Skip all pictures. Write out the data below from its first line through the line that contains "As part of **OpenKMAP**, two".

=== Section Start ===

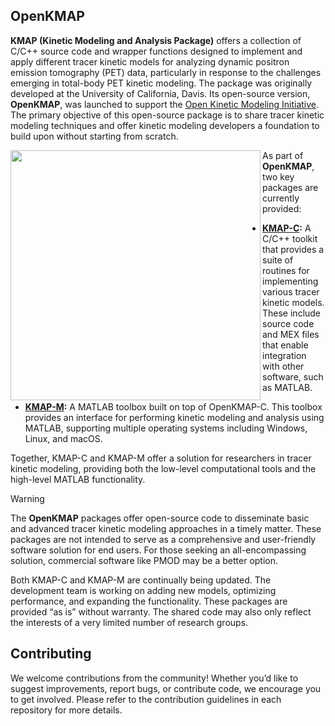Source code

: ## OpenKMAP

**KMAP (Kinetic Modeling and Analysis Package)** offers a collection of C/C++ source code and wrapper functions designed to implement and apply different tracer kinetic models for analyzing dynamic positron emission tomography (PET) data, particularly in response to the challenges emerging in total-body PET kinetic modeling. The package was originally developed at the University of California, Davis. Its open-source version, **OpenKMAP**, was launched to support the [Open Kinetic Modeling Initiative](https://www.openkmi.org/). The primary objective of this open-source package is to share tracer kinetic modeling techniques and offer kinetic modeling developers a foundation to build upon without starting from scratch. 

<img align="left" src="https://github.com/user-attachments/assets/dc93ccfc-7ab0-4cde-b3f4-aeabd3562033" width="400" >

As part of **OpenKMAP**, two key packages are currently provided:

- **[KMAP-C](https://github.com/openkmi/KMAP-C):** A C/C++ toolkit that provides a suite of routines for implementing various tracer kinetic models. These include source code and MEX files that enable integration with other software, such as MATLAB.
  
- **[KMAP-M](https://github.com/openkmi/KMAP-M):** A MATLAB toolbox built on top of OpenKMAP-C. This toolbox provides an interface for performing kinetic modeling and analysis using MATLAB, supporting multiple operating systems including Windows, Linux, and macOS.

Together, KMAP-C and KMAP-M offer a solution for researchers in tracer kinetic modeling, providing both the low-level computational tools and the high-level MATLAB functionality.

>[!WARNING]
>The **OpenKMAP** packages offer open-source code to disseminate basic and advanced tracer kinetic modeling approaches in a timely matter. These packages are not intended to serve as a comprehensive and user-friendly software solution for end users. For those seeking an all-encompassing solution, commercial software like PMOD may be a better option.
>
>Both KMAP-C and KMAP-M are continually being updated. The development team is working on adding new models, optimizing performance, and expanding the functionality. These packages are provided “as is” without warranty. The shared code may also only reflect the interests of a very limited number of research groups. 

## Contributing
We welcome contributions from the community! Whether you’d like to suggest improvements, report bugs, or contribute code, we encourage you to get involved. Please refer to the contribution guidelines in each repository for more details.

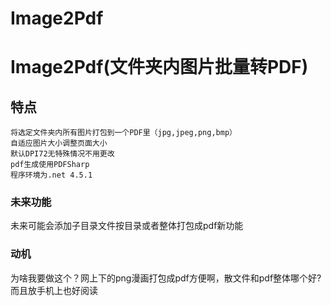 # Image2Pdf
Image2Pdf(文件夹内图片批量转PDF)
===============
特点
-------------
    将选定文件夹内所有图片打包到一个PDF里（jpg,jpeg,png,bmp）
    自适应图片大小调整页面大小
    默认DPI72无特殊情况不用更改
    pdf生成使用PDFSharp
    程序环境为.net 4.5.1

### 未来功能
未来可能会添加子目录文件按目录或者整体打包成pdf新功能

### 动机
为啥我要做这个？网上下的png漫画打包成pdf方便啊，散文件和pdf整体哪个好?而且放手机上也好阅读
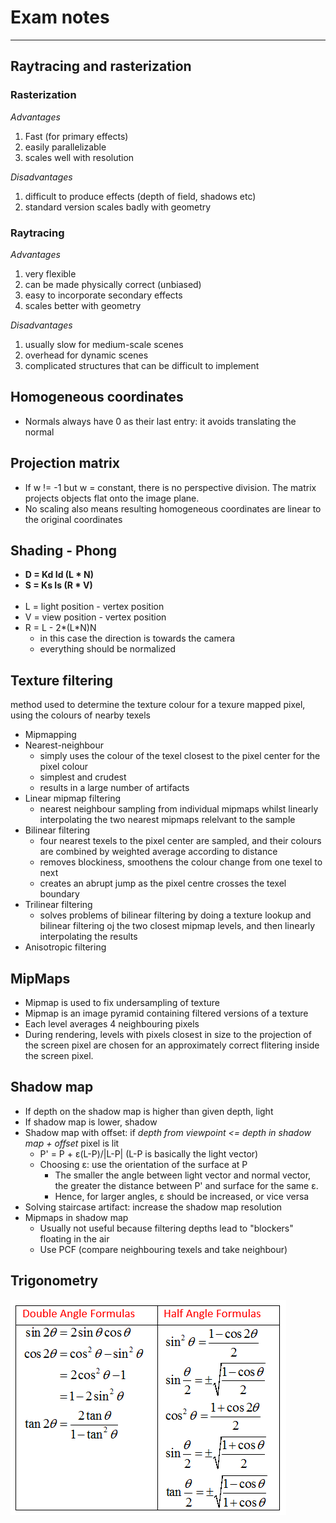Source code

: Exam notes
===========
---

## Raytracing and rasterization

### Rasterization
*Advantages*
1. Fast (for primary effects)
2. easily parallelizable
3. scales well with resolution

*Disadvantages*
1. difficult to produce effects (depth of field, shadows etc)
2. standard version scales badly with geometry

### Raytracing
*Advantages*
1. very flexible
2. can be made physically correct (unbiased)
3. easy to incorporate secondary effects
4. scales better with geometry

*Disadvantages*
1. usually slow for medium-scale scenes
2. overhead for dynamic scenes
3. complicated structures that can be difficult to implement

## Homogeneous coordinates
- Normals always have 0 as their last entry: it avoids translating the normal

## Projection matrix
- If w != -1 but w = constant, there is no perspective division.
  The matrix projects objects flat onto the image plane.
- No scaling also means resulting homogeneous coordinates are linear to the original coordinates

## Shading - Phong
- **D = Kd Id (L * N)**
- **S = Ks Is (R * V)**
  <br/><br/>
- L = light position - vertex position
- V = view position - vertex position
- R = L - 2*(L*N)N 
    - in this case the direction is towards the camera
    - everything should be normalized

## Texture filtering
method used to determine the texture colour for a texure mapped pixel, using the colours of nearby texels
- Mipmapping
- Nearest-neighbour
    - simply uses the colour of the texel closest to the pixel center for the pixel colour
    - simplest and crudest
    - results in a large number of artifacts
- Linear mipmap filtering
    - nearest neighbour sampling from individual mipmaps whilst linearly interpolating the two nearest mipmaps relelvant to the sample
- Bilinear filtering
    - four nearest texels to the pixel center are sampled, and their colours are combined by weighted average according to distance
    - removes blockiness, smoothens the colour change from one texel to next
    - creates an abrupt jump as the pixel centre crosses the texel boundary
- Trilinear filtering
    - solves problems of bilinear filtering by doing a texture lookup and bilinear filtering oj the two closest mipmap levels, and then linearly interpolating the results
- Anisotropic filtering

## MipMaps
- Mipmap is used to fix undersampling of texture
- Mipmap is an image pyramid containing filtered versions of a texture
- Each level averages 4 neighbouring pixels
- During rendering, levels with pixels closest in size to the projection of the screen pixel are chosen
  for an approximately correct flitering inside the screen pixel.

## Shadow map
- If depth on the shadow map is higher than given depth, light
- If shadow map is lower, shadow
- Shadow map with offset: if *depth from viewpoint <= depth in shadow map + offset* pixel is lit
    - P' = P + ε(L-P)/|L-P| (L-P is basically the light vector)
    - Choosing ε: use the orientation of the surface at P
        - The smaller the angle between light vector and normal vector, the greater the distance between P' and surface for the same ε.
        - Hence, for larger angles, ε should be increased, or vice versa
- Solving staircase artifact: increase the shadow map resolution
- Mipmaps in shadow map
    - Usually not useful because filtering depths lead to "blockers" floating in the air
    - Use PCF (compare neighbouring texels and take neighbour)

## Trigonometry
![trig](images/trig.png)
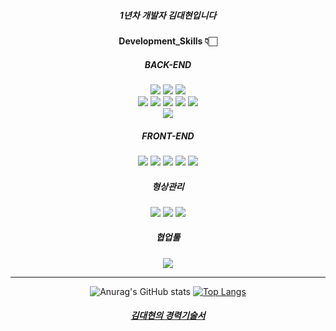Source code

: <div align=center>

##### 1년차 개발자 김대현입니다

#### Development_Skills 👇🏻

##### BACK-END
<img src="https://img.shields.io/badge/Spring-6DB33F?style=flat&logo=Spring&logoColor=white"/>
<img src="https://img.shields.io/badge/Spring Boot-6DB33F?style=flat&logo=Spring Boot&logoColor=white"/>
<img src="https://img.shields.io/badge/Java-007396?style=flat&logo=Java&logoColor=white"/>
<br>
<img src="https://img.shields.io/badge/Oracle-F80000?style=flat&logo=Oracle&logoColor=white"/>
<img src="https://img.shields.io/badge/MySQL-4479A1?style=flat&logo=MySQL&logoColor=white"/>
<img src="https://img.shields.io/badge/JPA-34E27A?style=flat&logo=JPA&logoColor=white"/>
<img src="https://img.shields.io/badge/Hibernate-59666C?style=flat&logo=Hibernate&logoColor=white"/>
<img src="https://img.shields.io/badge/Mybatis-1F4056?style=flat&logo=Mybatis&logoColor=white"/>
<br>
<img src="https://img.shields.io/badge/Apache Nifi-D22128?style=flat&logo=Apache&logoColor=white"/>

##### FRONT-END
<img src="https://img.shields.io/badge/HTML5-E34F26?style=flat&logo=HTML5&logoColor=white"/></a> 
<img src="https://img.shields.io/badge/CSS3-1572B6?style=flat&logo=CSS3&logoColor=white"/></a> 
<img src="https://img.shields.io/badge/JavaScript-F7DF1E?style=flat&logo=JavaScript&logoColor=white"/></a>
<img src="https://img.shields.io/badge/jQuery-0769AD?style=flat&logo=jQuery&logoColor=white"/></a>
<img src="https://img.shields.io/badge/Bootstrap-7952B3?style=flat&logo=Bootstrap&logoColor=white"/></a> 

##### 형상관리
<img src="https://img.shields.io/badge/Git-F05032?style=flat&logo=Git&logoColor=white"/></a> 
<img src="https://img.shields.io/badge/GitHub-181717?style=flat&logo=GitHub&logoColor=white"/></a> 
<img src="https://img.shields.io/badge/Svn-3884FF?style=flat&logo=Svn&logoColor=white"/></a> 

##### 협업툴
<img src="https://img.shields.io/badge/Notion-000000?style=flat&logo=Notion&logoColor=white"/></a> 

<hr>

![Anurag's GitHub stats](https://github-readme-stats.vercel.app/api?username=kimdaehyuun&show_icons=true&theme=great-gatsby)
[![Top Langs](https://github-readme-stats.vercel.app/api/top-langs/?username=kimdaehyuun&langs_count=10&layout=compact&theme=dark)](https://github.com/kimdaehyuun/kimdaehyuun)

##### [김대현의 경력기술서](https://clever-shamrock-e3e.notion.site/999359e00b1e401bad3437937c61bcec) 

</div>
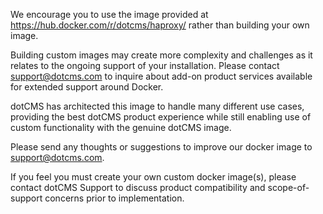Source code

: We encourage you to use the image provided at https://hub.docker.com/r/dotcms/haproxy/ rather than building your own image.  

Building custom images may create more complexity and challenges as it relates to the ongoing support of your installation.  Please contact support@dotcms.com to inquire about add-on product services available for extended support around Docker.  

dotCMS has architected this image to handle many different use cases, providing the best dotCMS product experience while still enabling use of custom functionality with the genuine dotCMS image.

Please send any thoughts or suggestions to improve our docker image to support@dotcms.com.

If you feel you must create your own custom docker image(s), please contact dotCMS Support to discuss product compatibility and scope-of-support concerns prior to implementation.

=== Section End ===

**Result of this exercise**
Source code

: ## OpenKMAP

**KMAP (Kinetic Modeling and Analysis Package)** offers a collection of C/C++ source code and wrapper functions designed to implement and apply different tracer kinetic models for analyzing dynamic positron emission tomography (PET) data, particularly in response to the challenges emerging in total-body PET kinetic modeling. The package was originally developed at the University of California, Davis. Its open-source version, **OpenKMAP**, was launched to support the [Open Kinetic Modeling Initiative](https://www.openkmi.org/). The primary objective of this open-source package is to share tracer kinetic modeling techniques and offer kinetic modeling developers a foundation to build upon without starting from scratch. 

<img align="left" src="https://github.com/user-attachments/assets/dc93ccfc-7ab0-4cde-b3f4-aeabd3562033" width="400" >

As part of **OpenKMAP**, two key packages are currently provided:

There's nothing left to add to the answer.